Pero no, usted no siente euforia sino un gran peso. Aquí, justo aquí, sobre el pecho. Duele, ay. En vez de alegrarse porque vamos a salir de esta, se reconoce en el náufrago que pierde el salvavidas en alta mar sin tierra a la vista.

Al acostarse, en silencio, identifica secretamente un deseo inconfesable: cómo le gustaría volver a confinarse. Confinarse a su manera, claro. En su casa, lo bastante amplia para sus desahogos, con un montón de tiempo para leer, autocontemplarse, deleitarse cada mañana con el sonido de los ruiseñores y casi cada noche con el fútbol en el canal de pago... Es lo que tiene el confort de la clase media y de una nómina fija, que a uno le permite el lujo del estado zen.

Hay quien le dirá que padece usted el síndrome de la cabaña. Ni por asomo. No. Entre otras cosas, porque este síndrome no existe.

Expongo aquí esta tesis, poco científica, lo reconozco. La leí en un artículo de los que te llegan por WhatsApp a través de alguno de los muchos chats del móvil. Comparto con Isaac Rosa, el periodista autor de la idea, que el síndrome de la cabaña no es más que otro invento de nuestra sociedad, interesada en convertir en patología todo lo que nos ocurre. Y añado: es como si necesitáramos que la vida misma tenga la simetría perfecta de las dos mitades de una pastilla, que es la que acabarán vendiéndole a usted con el cuento chino de la cabaña.

Usted no está enfermo. Ni tiene miedo a contagiarse. Ni a salir a la calle. Se ha adaptado bien a los nuevos usos higiénicos y a la distancia social. No ha desarrollado ninguna fobia, ni hipocondria, ni obsesión. Fíjese, casi que pagaría a su empresa por teletrabajar: ha interiorizado el engaño de que convirtiendo su casa en oficina gana tiempo, concilia y puede jugar al Monopoly con sus hijos. Encima se ahorra el túper, el metro y el jefe. Y además ¿quién necesita más de diez amigos?

Deje de autoengañarse. Resulta que esa existencia de confinados, hiperregulada y llena de normas, y de repugnancia, y de dolor para demasiada gente, esa vida que usted se resiste a abandonar es postiza. Está hecha de falsas alegrías. El purgatorio no es la hostia aun viniendo del infierno. No todo encierro discurre en modo happy flower para siempre jamás y con hilo musical de fondo.
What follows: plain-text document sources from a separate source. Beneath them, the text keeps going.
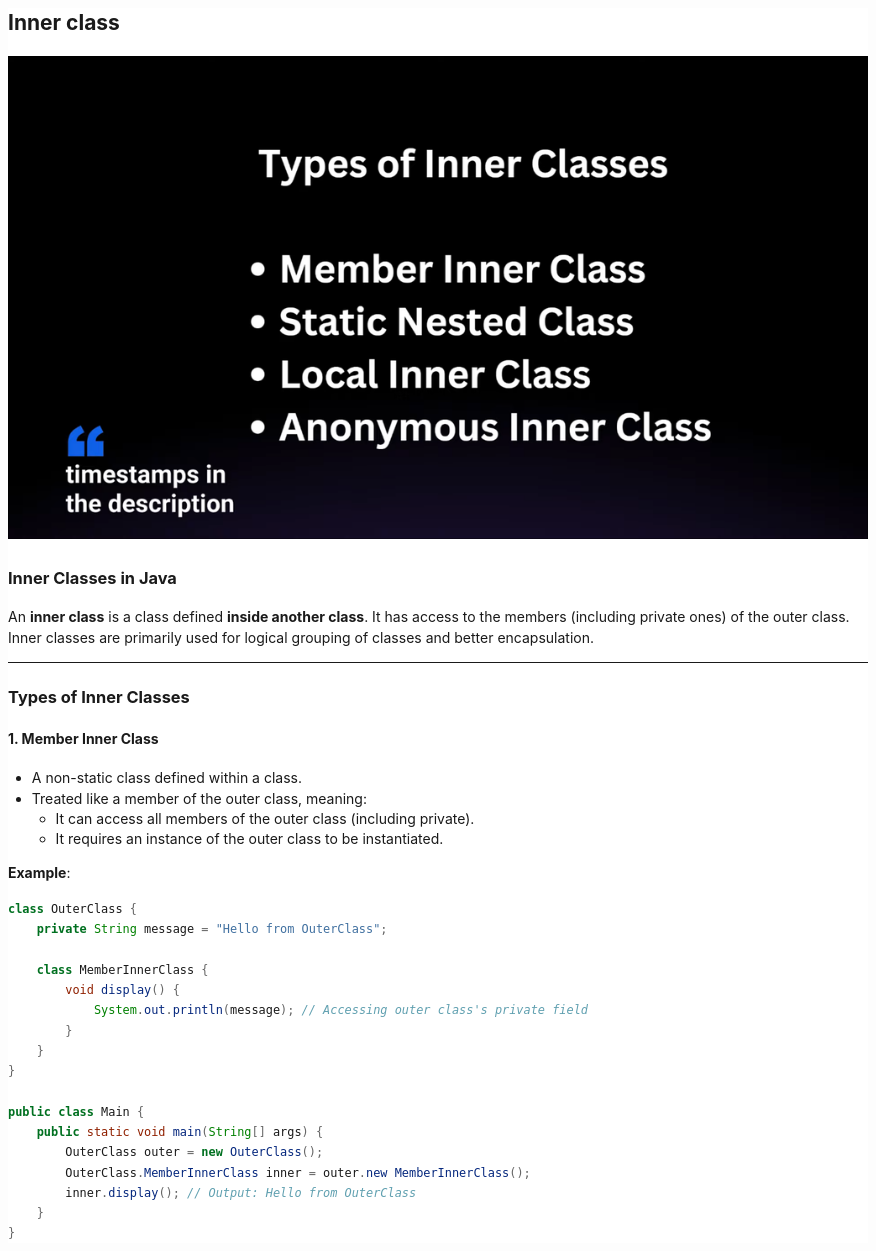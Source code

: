 ## Inner class
![](../statics/Pasted%20image%2020241209083652.png)
### **Inner Classes in Java**

An **inner class** is a class defined **inside another class**. It has access to the members (including private ones) of the outer class. Inner classes are primarily used for logical grouping of classes and better encapsulation.

---

### **Types of Inner Classes**

#### 1. **Member Inner Class**

- A non-static class defined within a class.
- Treated like a member of the outer class, meaning:
    - It can access all members of the outer class (including private).
    - It requires an instance of the outer class to be instantiated.

**Example**:

```java
class OuterClass {
    private String message = "Hello from OuterClass";

    class MemberInnerClass {
        void display() {
            System.out.println(message); // Accessing outer class's private field
        }
    }
}

public class Main {
    public static void main(String[] args) {
        OuterClass outer = new OuterClass();
        OuterClass.MemberInnerClass inner = outer.new MemberInnerClass();
        inner.display(); // Output: Hello from OuterClass
    }
}
```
A lo mejor lo que a usted le pasa es que no quiere volver a lo de antes, a los saltos de liana en liana, a los imprevistos, a su vida imperfecta. “A su vida de mierda”, en palabras de Isaac Rosa. No culpe al virus ni se esconda detrás. Acaba de descubrir que la nueva normalidad apenas se distingue de la vieja salvo por la mascarilla. Y de repente siente otro deseo inconfesable: quemar la cabaña.